There’s no doubt the internet has changed our education system and the way Kiwi kids learn – the trouble is, not everyone has access to it.
That’s why Te Aka Toitū Trust is working hard to bridge ‘the digital divide’ that exists in Eastern Bay of Plenty homes and give all students an equal opportunity in today’s tech-savvy world.
“Doing assignments and homework using pen and paper is a thing of the past,” explains Keld Hunia, the Trust’s project manager.
“Most schools now email or post homework online for students to download and complete. But those children who don’t have internet access at home or a digital device have no ability to do that and are missing out.
“Our Trust aims to achieve connectivity for those students in lower decile areas where those gaps exist.”
Six Eastern Bay schools have become involved with the Trust since it was launched in 2016 and Murupara Area School is next in line to receive help.
Statistics New Zealand figures show a staggering 40 per cent of households in Murupara do not have internet access – twice the national average of those who miss out.

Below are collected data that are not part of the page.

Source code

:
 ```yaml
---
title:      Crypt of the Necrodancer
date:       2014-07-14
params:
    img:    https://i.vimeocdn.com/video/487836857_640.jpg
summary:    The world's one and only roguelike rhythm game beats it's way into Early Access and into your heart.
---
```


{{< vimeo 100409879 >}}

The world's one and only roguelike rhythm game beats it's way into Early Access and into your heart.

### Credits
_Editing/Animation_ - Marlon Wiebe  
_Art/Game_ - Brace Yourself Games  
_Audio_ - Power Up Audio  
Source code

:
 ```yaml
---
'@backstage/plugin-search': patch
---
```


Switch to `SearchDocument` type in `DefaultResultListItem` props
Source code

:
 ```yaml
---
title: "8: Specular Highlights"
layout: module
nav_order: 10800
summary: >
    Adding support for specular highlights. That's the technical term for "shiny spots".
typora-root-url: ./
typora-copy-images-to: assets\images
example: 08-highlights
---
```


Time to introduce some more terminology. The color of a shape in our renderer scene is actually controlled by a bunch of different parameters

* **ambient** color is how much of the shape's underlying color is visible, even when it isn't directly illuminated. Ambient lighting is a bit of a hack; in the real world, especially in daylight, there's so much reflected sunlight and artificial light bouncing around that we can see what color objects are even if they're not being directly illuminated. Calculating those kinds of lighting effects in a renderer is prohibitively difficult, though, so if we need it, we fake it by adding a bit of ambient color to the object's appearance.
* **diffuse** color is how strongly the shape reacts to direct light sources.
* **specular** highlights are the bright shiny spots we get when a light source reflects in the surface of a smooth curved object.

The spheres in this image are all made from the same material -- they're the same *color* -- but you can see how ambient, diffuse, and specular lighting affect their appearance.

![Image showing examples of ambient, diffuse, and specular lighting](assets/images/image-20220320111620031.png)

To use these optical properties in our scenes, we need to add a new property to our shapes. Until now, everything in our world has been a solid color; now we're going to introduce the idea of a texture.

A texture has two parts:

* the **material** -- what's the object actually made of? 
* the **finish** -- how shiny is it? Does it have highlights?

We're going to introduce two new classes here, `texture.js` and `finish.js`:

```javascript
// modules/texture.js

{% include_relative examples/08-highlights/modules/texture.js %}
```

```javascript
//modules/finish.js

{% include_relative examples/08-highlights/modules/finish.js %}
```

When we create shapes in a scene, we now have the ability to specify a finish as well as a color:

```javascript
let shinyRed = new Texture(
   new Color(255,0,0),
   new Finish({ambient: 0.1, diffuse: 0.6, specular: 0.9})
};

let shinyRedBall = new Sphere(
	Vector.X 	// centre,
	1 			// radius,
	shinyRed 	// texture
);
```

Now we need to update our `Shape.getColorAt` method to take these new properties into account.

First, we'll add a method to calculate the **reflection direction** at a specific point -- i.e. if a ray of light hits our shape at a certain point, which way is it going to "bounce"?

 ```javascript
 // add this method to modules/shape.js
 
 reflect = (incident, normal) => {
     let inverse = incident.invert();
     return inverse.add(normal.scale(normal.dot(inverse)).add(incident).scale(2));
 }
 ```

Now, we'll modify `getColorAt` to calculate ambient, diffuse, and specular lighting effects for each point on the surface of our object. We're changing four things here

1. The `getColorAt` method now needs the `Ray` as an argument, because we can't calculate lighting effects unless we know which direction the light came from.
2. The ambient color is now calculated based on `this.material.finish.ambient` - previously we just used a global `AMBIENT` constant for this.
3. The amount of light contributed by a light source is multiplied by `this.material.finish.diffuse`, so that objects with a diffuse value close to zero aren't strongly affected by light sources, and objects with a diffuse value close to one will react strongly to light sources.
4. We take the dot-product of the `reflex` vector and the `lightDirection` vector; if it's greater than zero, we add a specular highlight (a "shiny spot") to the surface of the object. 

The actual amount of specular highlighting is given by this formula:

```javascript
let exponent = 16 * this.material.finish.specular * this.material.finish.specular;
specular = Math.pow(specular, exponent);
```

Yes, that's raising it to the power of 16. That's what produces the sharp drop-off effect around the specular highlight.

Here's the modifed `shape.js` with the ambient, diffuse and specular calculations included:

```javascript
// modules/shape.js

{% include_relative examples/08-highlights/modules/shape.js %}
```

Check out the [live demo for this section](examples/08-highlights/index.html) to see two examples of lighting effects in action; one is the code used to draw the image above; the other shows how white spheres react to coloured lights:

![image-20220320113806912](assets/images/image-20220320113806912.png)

Now a special ‘Murupara Connectivity Project’ is underway to boost internet access for local families and BayTrust has contributed the final $15,000 required to make it happen.
“We were super stoked to hear BayTrust had approved our grant application,” Keld says. “It meant we could go to the installers, the schools and local families to say we have the green light.”
The project will cost $55,000 in total, with other community funders also contributing alongside local iwi Ngāti Manawa.
Three special repeater towers have already been installed in the hills surrounding Murupara and on the Galatea plains to create a grid covering the town. This grid will capture the school’s existing broadband signal and spread it further afield.
“The next step is to install CPE devices on the roof of people’s homes. They look similar to a Sky dish, only smaller. That will provide that home with unlimited filtered access to the internet free of charge.”
Keld says children will be able to log onto their school network and access the work they need to complete – but the ‘filtered’ aspect means they cannot go on social media, play games like Fortnite or shop online.
“This will make a huge difference for our children’s education because learning for them isn’t between 8:30am and 3pm. It should be anywhere, any time, and it should be at their own pace. This gives them the ability to do that.
“But it’s not just about children’s education. This will strengthen the Murupara community. Where there’s internet in the house, everyone benefits from it and it can have some great economic spin-offs.”
When a similar project was organised in the nearby township of Minginui, it allowed the local nursery to connect to the internet which boosted online orders. “Eight people suddenly become employed to fill those orders where they hadn’t had work since the railway closed in the 1980s,” Keld says.
A public information evening will be held at Murupara Area School in early May to outline the next steps for local families who are interested in signing up.
Keld says the funds from BayTrust will be spent on buying and installing the CPE devices as well as purchasing Chromebooks to give to families in need. About 160 CPE devices will be available for distribution but the Trust is still working to establish how many families are likely to join the scheme.
“We’ll be rolling this initiative out in waves – firstly to those homes with no internet, then to those whose only access is via a smartphone. Finally, we’ll help those who have limited access or who don’t use an Internet Service Provider (ISP) for whatever reason,” Keld says.
“We want families to have some skin in the game as well, so we’ll be asking them to buy their own Chromebooks. But if they have three or four children and need multiple devices, they will be asked to buy the first two and we will supply the rest.”
The Trust has partnered with First Credit Union to help underwrite loans for those families who need to borrow funds so everyone can buy the digital devices they need.
“While internet access does already exist in Murupara, this scheme will allow families who can’t afford to pay a monthly invoice to an ISP to gain access to the internet for their children’s benefit.
“Once we’re done in Murupara, we’ll be looking to do the same thing in Kawerau so all our tamariki in the Eastern Bay can bridge that digital divide.”